The Spirit of Clay, Robert Piepenburg


Inhale. Acknowledge the tension you've accumulated from a stressful day.  Let go of the breath. Let go of the tension.  Inhale. Make contact with the spinning clay. Lean in. Focus. Exhale. Center. 
Teardrop vessel.  Wheel thrown,
carved and soda fired.
Throwing take a series of slow and deliberate actions. Clay can't be rushed. It doesn't like being rushed. When you do something the clay doesn't like, it'll let you know. Usually in some catastrophic way.

Inhale. Open the clay. Exhale. slow down the wheel. Raise the wall. Feel the rhythm of the wheel. Visualize the shape. Focus.  Move slowly in rhythm with the clay. Check your energy. Stay centered. Be aware of yourself. 

When you approach the clay, slow and deliberate actions become automatic. Checking your energy also becomes automatic. If you approach the clay with anything other than calm, your rushed actions will cause a will cause the clay to become off centered and your pots may fail. 

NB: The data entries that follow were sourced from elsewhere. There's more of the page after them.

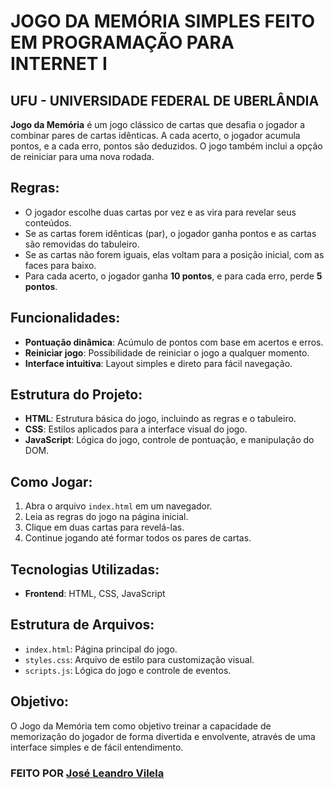 # JOGO DA MEMÓRIA SIMPLES FEITO EM PROGRAMAÇÃO PARA INTERNET I
## UFU - UNIVERSIDADE FEDERAL DE UBERLÂNDIA

**Jogo da Memória** é um jogo clássico de cartas que desafia o jogador a combinar pares de cartas idênticas. A cada acerto, o jogador acumula pontos, e a cada erro, pontos são deduzidos. O jogo também inclui a opção de reiniciar para uma nova rodada.

## Regras:
- O jogador escolhe duas cartas por vez e as vira para revelar seus conteúdos.
- Se as cartas forem idênticas (par), o jogador ganha pontos e as cartas são removidas do tabuleiro.
- Se as cartas não forem iguais, elas voltam para a posição inicial, com as faces para baixo.
- Para cada acerto, o jogador ganha **10 pontos**, e para cada erro, perde **5 pontos**.

## Funcionalidades:
- **Pontuação dinâmica**: Acúmulo de pontos com base em acertos e erros.
- **Reiniciar jogo**: Possibilidade de reiniciar o jogo a qualquer momento.
- **Interface intuitiva**: Layout simples e direto para fácil navegação.

## Estrutura do Projeto:
- **HTML**: Estrutura básica do jogo, incluindo as regras e o tabuleiro.
- **CSS**: Estilos aplicados para a interface visual do jogo.
- **JavaScript**: Lógica do jogo, controle de pontuação, e manipulação do DOM.

## Como Jogar:
1. Abra o arquivo `index.html` em um navegador.
2. Leia as regras do jogo na página inicial.
3. Clique em duas cartas para revelá-las.
4. Continue jogando até formar todos os pares de cartas.

## Tecnologias Utilizadas:
- **Frontend**: HTML, CSS, JavaScript

## Estrutura de Arquivos:
- `index.html`: Página principal do jogo.
- `styles.css`: Arquivo de estilo para customização visual.
- `scripts.js`: Lógica do jogo e controle de eventos.

## Objetivo:
O Jogo da Memória tem como objetivo treinar a capacidade de memorização do jogador de forma divertida e envolvente, através de uma interface simples e de fácil entendimento.



### FEITO POR <a href="https://github.com/Vilelajlr">José Leandro Vilela</a>
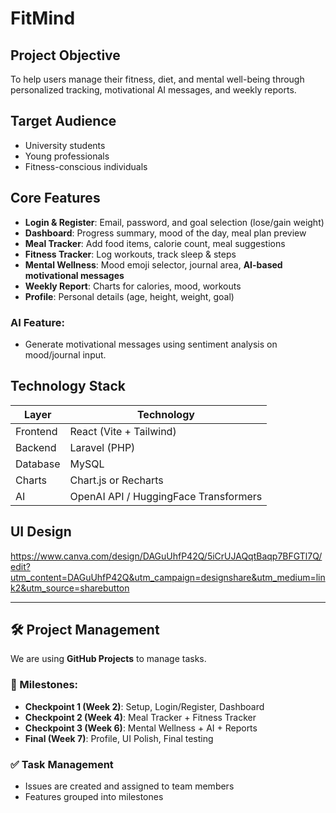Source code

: # FitMind

##  Project Objective
To help users manage their fitness, diet, and mental well-being through personalized tracking, motivational AI messages, and weekly reports.

##  Target Audience
- University students
- Young professionals
- Fitness-conscious individuals

##  Core Features
- **Login & Register**: Email, password, and goal selection (lose/gain weight)
- **Dashboard**: Progress summary, mood of the day, meal plan preview
- **Meal Tracker**: Add food items, calorie count, meal suggestions
- **Fitness Tracker**: Log workouts, track sleep & steps
- **Mental Wellness**: Mood emoji selector, journal area, **AI-based motivational messages**
- **Weekly Report**: Charts for calories, mood, workouts
- **Profile**: Personal details (age, height, weight, goal)

###  AI Feature:
- Generate motivational messages using sentiment analysis on mood/journal input.

##  Technology Stack
| Layer       | Technology     |
|------------|----------------|
| Frontend   | React (Vite + Tailwind) |
| Backend    | Laravel (PHP) |
| Database   | MySQL          |
| Charts     | Chart.js or Recharts |
| AI         | OpenAI API / HuggingFace Transformers |

##  UI Design
https://www.canva.com/design/DAGuUhfP42Q/5iCrUJAQqtBaqp7BFGTl7Q/edit?utm_content=DAGuUhfP42Q&utm_campaign=designshare&utm_medium=link2&utm_source=sharebutton 

---

## 🛠️ Project Management

We are using **GitHub Projects** to manage tasks.

### 🧩 Milestones:
- **Checkpoint 1 (Week 2)**: Setup, Login/Register, Dashboard
- **Checkpoint 2 (Week 4)**: Meal Tracker + Fitness Tracker
- **Checkpoint 3 (Week 6)**: Mental Wellness + AI + Reports
- **Final (Week 7)**: Profile, UI Polish, Final testing

### ✅ Task Management
- Issues are created and assigned to team members
- Features grouped into milestones
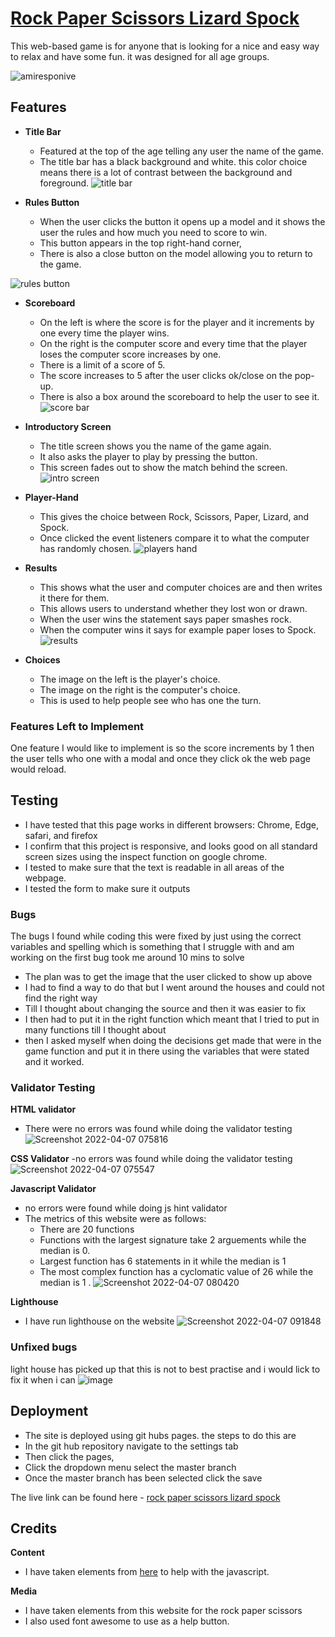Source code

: # [Rock Paper Scissors Lizard Spock](https://wierdlygoodcoder.github.io/rock-paper-scissors/)
This web-based game is for anyone that is looking for a nice and easy way to relax and have some fun. it was designed for all age groups. 


![amiresponive](https://user-images.githubusercontent.com/95313496/161864667-3d6fb897-ad54-410f-b0e5-c6595c6c66b5.jpg)


## Features

- **Title Bar**
  - Featured at the top of the age telling any user the name of the game.
  - The title bar has a black background and white. this color choice means there is a lot of contrast between the background and foreground.
![title bar](https://user-images.githubusercontent.com/95313496/161865791-78490136-d025-4af0-a65f-2ef28147f849.jpg)

- **Rules Button**
  - When the user clicks the button it opens up a model and it shows the user the rules and how much you need to score to win.
  - This button appears in the top right-hand corner,
  - There is also a close button on the model allowing you to return to the game.

![rules button](https://user-images.githubusercontent.com/95313496/161866484-74387243-5234-45a2-b7e7-820e1e769936.jpg)

- **Scoreboard**
  - On the left is where the score is for the player and it increments by one every time the player wins.
  - On the right is the computer score and every time that the player loses the computer score increases by one.
  - There is a limit of a score of 5.
  - The score increases to 5 after the user clicks ok/close on the pop-up.
  - There is also a box around the scoreboard to help the user to see it.
 ![score bar](https://user-images.githubusercontent.com/95313496/161866526-498d01e7-7389-403e-a14a-fe76b234a0e2.jpg)

- **Introductory Screen**
  - The title screen shows you the name of the game again. 
  - It also asks the player to play by pressing the button.
  - This screen fades out to show the match behind the screen.
 ![intro screen](https://user-images.githubusercontent.com/95313496/161866729-8532dfac-1c06-4eeb-8c33-5a5be9537705.jpg)

- **Player-Hand**
   - This gives the choice between Rock, Scissors, Paper, Lizard, and Spock.
   - Once clicked the event listeners compare it to what the computer has randomly chosen.
  ![players hand](https://user-images.githubusercontent.com/95313496/161867920-5314c0fc-775e-40aa-9e6d-fb6ede153c28.jpg)

- **Results**
   - This shows what the user and computer choices are and then writes it there for them.
   - This allows users to understand whether they lost won or drawn.
   - When the user wins the statement says paper smashes rock.
   - When the computer wins it says for example paper loses to Spock.
 ![results](https://user-images.githubusercontent.com/95313496/161868317-de176c51-8805-4533-a85d-968854ed5978.jpg)
 
- **Choices**
  - The image on the left is the player's choice.
  - The image on the right is the computer's choice.
  - This is used to help people see who has one the turn.
 
 
 ### Features Left to Implement
 
 One feature I would like to implement is so the score increments by 1 then the user tells who one with a modal and once they click ok the web page would reload.
 
 ## Testing
- I have tested that this page works in different browsers: Chrome, Edge, safari, and firefox
- I confirm that this project is responsive, and looks good on all standard screen sizes using the inspect function on google chrome.
- I tested to make sure that the text is readable in all areas of the webpage.
- I tested the form to make sure it outputs

 ### Bugs
 The bugs I found while coding this were fixed by just using the correct variables and spelling which is something that I struggle with and am working on the first bug took me around 10 mins to solve 
 
- The plan was to get the image that the user clicked to show up above 
- I had to find a way to do that but I went around the houses and could not find the right way 
- Till I thought about changing the source and then it was easier to fix
- I then had to put it in the right function which meant that I tried to put in many functions till I thought about 
- then I asked myself when doing the decisions get made that were in the game function and put it in there using the variables that were stated and it worked.
 
 ### Validator Testing
 **HTML validator**
  - There were no errors was found while doing the validator testing 
![Screenshot 2022-04-07 075816](https://user-images.githubusercontent.com/95313496/162141602-8095131c-d559-41bd-830e-0e11dae50dd9.png)

 **CSS Validator**
  -no errors was found while doing the validator testing
  ![Screenshot 2022-04-07 075547](https://user-images.githubusercontent.com/95313496/162141621-d2148d69-23fc-4e13-a67f-84472e8b0dbd.png)

  **Javascript Validator**
  - no errors were found while doing js hint validator 
  - The metrics of this website were as follows: 
    - There are 20 functions
    - Functions with the largest signature take 2 arguements while the median is 0.
    - Largest function has 6 statements in it while the median is 1 
    - The most complex function has a cyclomatic value of 26 while the median is 1 .
![Screenshot 2022-04-07 080420](https://user-images.githubusercontent.com/95313496/162141535-8c7cfecf-44bc-4b9e-b833-1240739f517b.png)

 **Lighthouse**
- I have run lighthouse on the website 
![Screenshot 2022-04-07 091848](https://user-images.githubusercontent.com/95313496/162154095-02a549dd-733d-41d1-b3ca-e7ddf17211cb.png)

 
 ### Unfixed bugs
  light house has picked up that this is not to best practise and i would lick to fix it when i can 
  ![image](https://user-images.githubusercontent.com/95313496/162154031-abf61693-158b-425f-be22-ba83f073acfd.png)

  
 
 ## Deployment
 
 - The site is deployed using git hubs pages. the steps to do this are 
  - In the git hub repository navigate to the settings tab
  - Then click the pages, 
  -  Click the dropdown menu select the master branch
  -  Once the master branch has been selected click the save 
 
 The live link can be found here - [rock paper scissors lizard spock](https://wierdlygoodcoder.github.io/rock-paper-scissors/)
 
 ## Credits

**Content**

- I have taken elements from  [here](https://youtu.be/jaVNP3nIAv0) to help with the javascript. 

**Media**
- I have taken elements from this website for the rock paper scissors
- I also used font awesome to use as a help button.
 
 
 
 
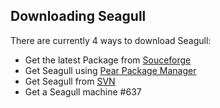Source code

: <!-- Name: Installation/Download -->
<!-- Version: 4 -->
<!-- Last-Modified: 2006/03/11 14:52:14 -->
<!-- Author: demian -->
## Downloading Seagull

There are currently 4 ways to download Seagull:

  * Get the latest Package from [Souceforge](http://sourceforge.net/projects/seagull/)
  * Get Seagull using [Pear Package Manager](/wiki:Installation/UsingThePearPackageManager/)
  * Get Seagull from [SVN](/wiki:Installation/FromSVN/)
  * Get a Seagull machine #637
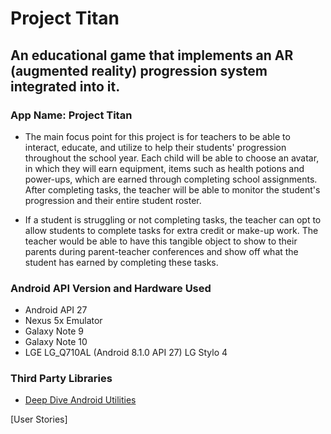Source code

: # Project Titan #

## An educational game that implements an AR (augmented reality) progression system integrated into it. ##

### App Name: Project Titan ###
* The main focus point for this project is for teachers to be able to interact, educate, and utilize to help their students' progression throughout the school year. Each child will be able to choose an avatar, in which they will earn equipment, items such as health potions and power-ups, which are earned through completing school assignments. After completing tasks, the teacher will be able to monitor the student's progression and their entire student roster.

* If a student is struggling or not completing tasks, the teacher can opt to allow students to complete tasks for extra credit or make-up work. The teacher would be able to have this tangible object to show to their parents during parent-teacher conferences and show off what the student has earned by completing these tasks.  


### Android API Version and Hardware Used ###
* Android API 27
* Nexus 5x Emulator
* Galaxy Note 9
* Galaxy Note 10
* LGE LG_Q710AL (Android 8.1.0 API 27) LG Stylo 4

### Third Party Libraries ###

* [Deep Dive Android Utilities](https://github.com/deep-dive-coding-java/android-utilities/blob/master/README.md)


[User Stories]
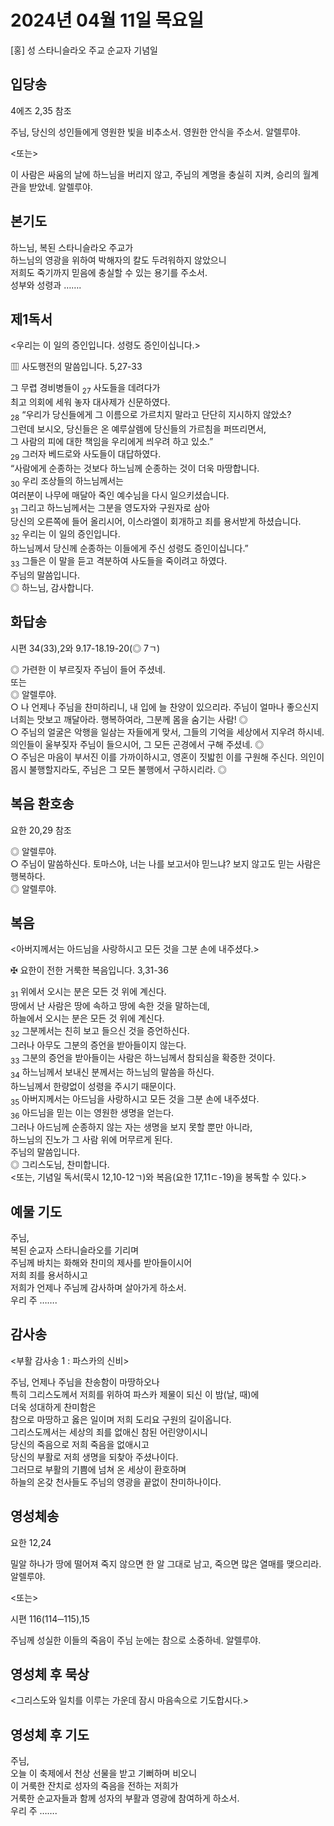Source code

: # 2024년 04월 11일 목요일

[홍] 성 스타니슬라오 주교 순교자 기념일  


## 입당송

4에즈 2,35 참조

주님, 당신의 성인들에게 영원한 빛을 비추소서. 영원한 안식을 주소서. 알렐루야.  
  
<또는>  
  
이 사람은 싸움의 날에 하느님을 버리지 않고, 주님의 계명을 충실히 지켜, 승리의 월계관을 받았네. 알렐루야.  
## 본기도

하느님, 복된 스타니슬라오 주교가  
하느님의 영광을 위하여 박해자의 칼도 두려워하지 않았으니  
저희도 죽기까지 믿음에 충실할 수 있는 용기를 주소서.  
성부와 성령과 …….  
  
## 제1독서

<우리는 이 일의 증인입니다. 성령도 증인이십니다.>

▥ 사도행전의 말씀입니다. 5,27-33

그 무렵 경비병들이 <sub>27</sub> 사도들을 데려다가  
최고 의회에 세워 놓자 대사제가 신문하였다.  
<sub>28</sub> “우리가 당신들에게 그 이름으로 가르치지 말라고 단단히 지시하지 않았소?  
그런데 보시오, 당신들은 온 예루살렘에 당신들의 가르침을 퍼뜨리면서,  
그 사람의 피에 대한 책임을 우리에게 씌우려 하고 있소.”  
<sub>29</sub> 그러자 베드로와 사도들이 대답하였다.  
“사람에게 순종하는 것보다 하느님께 순종하는 것이 더욱 마땅합니다.  
<sub>30</sub> 우리 조상들의 하느님께서는  
여러분이 나무에 매달아 죽인 예수님을 다시 일으키셨습니다.  
<sub>31</sub> 그리고 하느님께서는 그분을 영도자와 구원자로 삼아  
당신의 오른쪽에 들어 올리시어, 이스라엘이 회개하고 죄를 용서받게 하셨습니다.  
<sub>32</sub> 우리는 이 일의 증인입니다.  
하느님께서 당신께 순종하는 이들에게 주신 성령도 증인이십니다.”  
<sub>33</sub> 그들은 이 말을 듣고 격분하여 사도들을 죽이려고 하였다.  
주님의 말씀입니다.  
◎ 하느님, 감사합니다.  
  
## 화답송

시편 34(33),2와 9.17-18.19-20(◎ 7ㄱ)

◎ 가련한 이 부르짖자 주님이 들어 주셨네.  
또는  
◎ 알렐루야.  
○ 나 언제나 주님을 찬미하리니, 내 입에 늘 찬양이 있으리라. 주님이 얼마나 좋으신지 너희는 맛보고 깨달아라. 행복하여라, 그분께 몸을 숨기는 사람! ◎  
○ 주님의 얼굴은 악행을 일삼는 자들에게 맞서, 그들의 기억을 세상에서 지우려 하시네. 의인들이 울부짖자 주님이 들으시어, 그 모든 곤경에서 구해 주셨네. ◎  
○ 주님은 마음이 부서진 이를 가까이하시고, 영혼이 짓밟힌 이를 구원해 주신다. 의인이 몹시 불행할지라도, 주님은 그 모든 불행에서 구하시리라. ◎  
  
## 복음 환호송

요한 20,29 참조

◎ 알렐루야.  
○ 주님이 말씀하신다. 토마스야, 너는 나를 보고서야 믿느냐? 보지 않고도 믿는 사람은 행복하다.  
◎ 알렐루야.  
  
## 복음

<아버지께서는 아드님을 사랑하시고 모든 것을 그분 손에 내주셨다.>

✠ 요한이 전한 거룩한 복음입니다. 3,31-36

<sub>31</sub> 위에서 오시는 분은 모든 것 위에 계신다.  
땅에서 난 사람은 땅에 속하고 땅에 속한 것을 말하는데,  
하늘에서 오시는 분은 모든 것 위에 계신다.  
<sub>32</sub> 그분께서는 친히 보고 들으신 것을 증언하신다.  
그러나 아무도 그분의 증언을 받아들이지 않는다.  
<sub>33</sub> 그분의 증언을 받아들이는 사람은 하느님께서 참되심을 확증한 것이다.  
<sub>34</sub> 하느님께서 보내신 분께서는 하느님의 말씀을 하신다.  
하느님께서 한량없이 성령을 주시기 때문이다.  
<sub>35</sub> 아버지께서는 아드님을 사랑하시고 모든 것을 그분 손에 내주셨다.  
<sub>36</sub> 아드님을 믿는 이는 영원한 생명을 얻는다.  
그러나 아드님께 순종하지 않는 자는 생명을 보지 못할 뿐만 아니라,  
하느님의 진노가 그 사람 위에 머무르게 된다.  
주님의 말씀입니다.  
◎ 그리스도님, 찬미합니다.  
<또는, 기념일 독서(묵시 12,10-12ㄱ)와 복음(요한 17,11ㄷ-19)을 봉독할 수 있다.>  
  
## 예물 기도

주님,  
복된 순교자 스타니슬라오를 기리며  
주님께 바치는 화해와 찬미의 제사를 받아들이시어  
저희 죄를 용서하시고  
저희가 언제나 주님께 감사하며 살아가게 하소서.  
우리 주 …….  
  
## 감사송

<부활 감사송 1 : 파스카의 신비>

주님, 언제나 주님을 찬송함이 마땅하오나  
특히 그리스도께서 저희를 위하여 파스카 제물이 되신 이 밤(날, 때)에  
더욱 성대하게 찬미함은  
참으로 마땅하고 옳은 일이며 저희 도리요 구원의 길이옵니다.  
그리스도께서는 세상의 죄를 없애신 참된 어린양이시니  
당신의 죽음으로 저희 죽음을 없애시고  
당신의 부활로 저희 생명을 되찾아 주셨나이다.  
그러므로 부활의 기쁨에 넘쳐 온 세상이 환호하며  
하늘의 온갖 천사들도 주님의 영광을 끝없이 찬미하나이다.  
  
## 영성체송

요한 12,24

밀알 하나가 땅에 떨어져 죽지 않으면 한 알 그대로 남고, 죽으면 많은 열매를 맺으리라. 알렐루야.  
  
<또는>  
  
시편 116(114─115),15  
  
주님께 성실한 이들의 죽음이 주님 눈에는 참으로 소중하네. 알렐루야.  
## 영성체 후 묵상

<그리스도와 일치를 이루는 가운데 잠시 마음속으로 기도합시다.>  
## 영성체 후 기도

주님,  
오늘 이 축제에서 천상 선물을 받고 기뻐하며 비오니  
이 거룩한 잔치로 성자의 죽음을 전하는 저희가  
거룩한 순교자들과 함께 성자의 부활과 영광에 참여하게 하소서.  
우리 주 …….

Never at any point do you allow yourself to do anything that strays from being centered, purposeful, and deliberate. When you stop paying attention, your work will go awry. This is a habit the clay has taught me. In many ways this is what drew me to clay. In my youth, centeredness was something that I always valued, and centering myself was something that I did to an extent but not very well. The clay helped me to hone that. Now I check my energy during the day, ensuring that my actions are purposeful and deliberate. I watch, assess, and address what's in front of me slowly and thoughtfully. 

Saturday, March 14, 2015

Creating

Creating means seeing the vision of what you want in your head long enough to make it real.  It means problem solving your way through the limitations of your media and pushing the limits of your own skills and abilities. 
Bottle.  Slip textured and soda fired.



This is the same process we use to deliberately create and recreate ourselves.  We hold in our head the vision of the person we want to be, becoming hyper-aware of our habits  and our ways of thinking, then retraining ourselves to suit our vision.  We problem solve our way through this retraining process as we think our way beyond our perceived physical, emotional, and spiritual limitations, and allowing our personal perspective to evolve. We identify the untruths we tell ourselves which defend our current realities so we can adopt the truths that will nurture us and make us whole. 

I realize the process is simply stated and does not capture the large amount of spiritual energy it takes to create, but this is part of our life's journey. It is part of the process in evolving into higher spiritual beings. From personal experience, I can say the continuing journey is not only amazingly rewarding, but as with all things, the more you practice the process, the easier it becomes. 

Socrates said the un-examined life is not worth living.  I would like to add that the un-evolved spirit dooms one to a personal hell

Sunday, March 1, 2015

My Second Job

Large Vase.  Approx 22" tall
When I was getting my teaching certificate at Chicago State University, Alain Gavin told me when you're trying to make a name for yourself in art it's really like having two jobs. Your first job, your bread and butter job, allows you to eat and pay your rent. Your second job is your art. He said the hard part is when you come home tired from your first job, you have to have enough discipline to go to your second job.  I've talked to many artists and this seems to be the common experience.

I love the summer because my bread and butter job is on the back burner and I can concentrate on doing artwork. Right now is art fair planning season and I can't help but to look forward to warmer days and art fairs. I will kick off the summer with the Park Ridge Art Fair.  In the meantime, while I'm waiting for the thaw, I'm making work that takes forever to do- the type of creative nonfunctional work that pushes my skill and my knowledge of my media.